Urea production is directly proportional to the daily protein intake, and restriction of dietary protein intake results in a reduction of urea generation [33]. Many studies regarding the efficacy of dietary protein restriction on kidney disease progression have been conducted; however, results have been inconsistent. The largest randomized controlled trial, the Modification of Diet in Renal Disease study, demonstrated that a very low-protein diet (VLPD) supplemented with ketoacids slowed the rate of CKD progression compared with a low-protein diet (LPD), but this was not statistically significant [34]. Two meta-analyses in the 2000s noted that an LPD significantly decreased the risk of adverse renal outcomes in nondiabetic patients [35] but not in diabetic patients [36]. A recent meta-analysis investigated the effects of LPD and VLPD on various outcome measures in CKD patients [37]. Patients who received an LPD had a significantly reduced risk of progression to ESRD compared with those who received higher protein diets. In addition, the risk of progression to ESRD was significantly lower in patients who received a VLPD than in those who received an LPD. Garneata et al. also noted that a vegetarian VLPD supplemented with ketoanalogues could delay the need to initiate dialysis compared with an LPD and that VLPD recipients showed improvement in metabolic parameters, including a decrease in serum urea, compared with LPD recipients [38]. In the present study, we did not assess dietary protein intake or BUN levels in each patient after discharge. Therefore, we could not evaluate whether the amount of protein intake after discharge affected changes in BUN levels or adverse renal outcomes or whether the degree of change in BUN levels was related to the rate of CKD progression.

Study limitations

This study had some limitations. First, patients who were admitted to a single regional hospital were recruited in this cohort; as a result, this study had relatively small sample size, old patients, and the number of male patients more than twice that of female patients.

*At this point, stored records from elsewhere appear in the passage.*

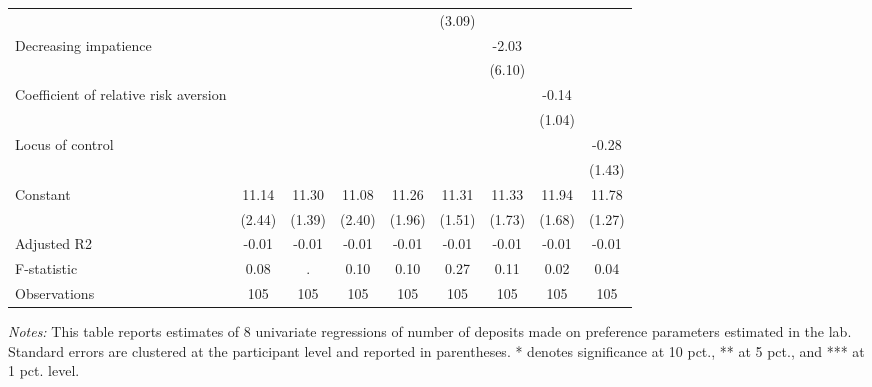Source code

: \begin{table}[ht]
{\begin{threeparttable}
\begin{tabular}{l*{8}{c}}
                &                  &                  &                  &                  &   (3.09)         &                  &                  &                  \\
Decreasing impatience&                  &                  &                  &                  &                  &    -2.03         &                  &                  \\
                &                  &                  &                  &                  &                  &   (6.10)         &                  &                  \\
Coefficient of relative risk aversion&                  &                  &                  &                  &                  &                  &    -0.14         &                  \\
                &                  &                  &                  &                  &                  &                  &   (1.04)         &                  \\
Locus of control&                  &                  &                  &                  &                  &                  &                  &    -0.28         \\
                &                  &                  &                  &                  &                  &                  &                  &   (1.43)         \\
Constant        &    11.14\sym{***}&    11.30\sym{***}&    11.08\sym{***}&    11.26\sym{***}&    11.31\sym{***}&    11.33\sym{***}&    11.94\sym{***}&    11.78\sym{***}\\
                &   (2.44)         &   (1.39)         &   (2.40)         &   (1.96)         &   (1.51)         &   (1.73)         &   (1.68)         &   (1.27)         \\
\midrule
Adjusted R2     &    -0.01         &    -0.01         &    -0.01         &    -0.01         &    -0.01         &    -0.01         &    -0.01         &    -0.01         \\
F-statistic     &     0.08         &        .         &     0.10         &     0.10         &     0.27         &     0.11         &     0.02         &     0.04         \\
Observations    &      105         &      105         &      105         &      105         &      105         &      105         &      105         &      105         \\
\bottomrule \end{tabular} \begin{tablenotes}[flushleft] \footnotesize \item \emph{Notes:} This table reports estimates of 8 univariate regressions of number of deposits made on preference parameters estimated in the lab. Standard errors are clustered at the participant level and reported in parentheses. * denotes significance at 10 pct., ** at 5 pct., and *** at 1 pct. level. \end{tablenotes} \end{threeparttable} } \end{table}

Accordingly, selection bias may exist in this population. In the stratified analyses (Fig. 4), higher BUN levels were independently associated with adverse renal outcomes in male subjects, but not in female subjects. In addition, a significant association was observed in the higher age group but not in the lower age group. Second, we did not examine uremic toxins, such as indoxyl sulfate and p-cresyl sulfate, which are associated with kidney disease progression [39, 40]. Third, we did not evaluate protein intake before admission or precise volume status at admission, which could have affected baseline BUN levels. A previous report suggested that left atrial diameter could be considered a marker of volume status in dialysis patients [41]. We assessed left atrial diameter in each patient and it was slightly increased in the higher BUN quartiles (Table 1). This suggests that higher BUN levels did not reflect volume depletion. Fourth, the follow-up period in the present study was relatively short. Finally, it might be considered that a single BUN measurement does not provide sufficient accuracy for predicting the renal outcome.

Conclusions

Higher BUN levels were identified as a risk factor for kidney disease progression in patients with moderate to severe CKD, independent of eGFR. Although cSosm levels increased together with BUN levels, they were not independently associated with a poor outcome. Additionally, based on the sensitivity analysis, it is also suggested that BUN levels are associated with adverse renal outcomes, independent of kidney function. Our findings suggest that the measurement of BUN levels may be useful for predicting renal outcomes.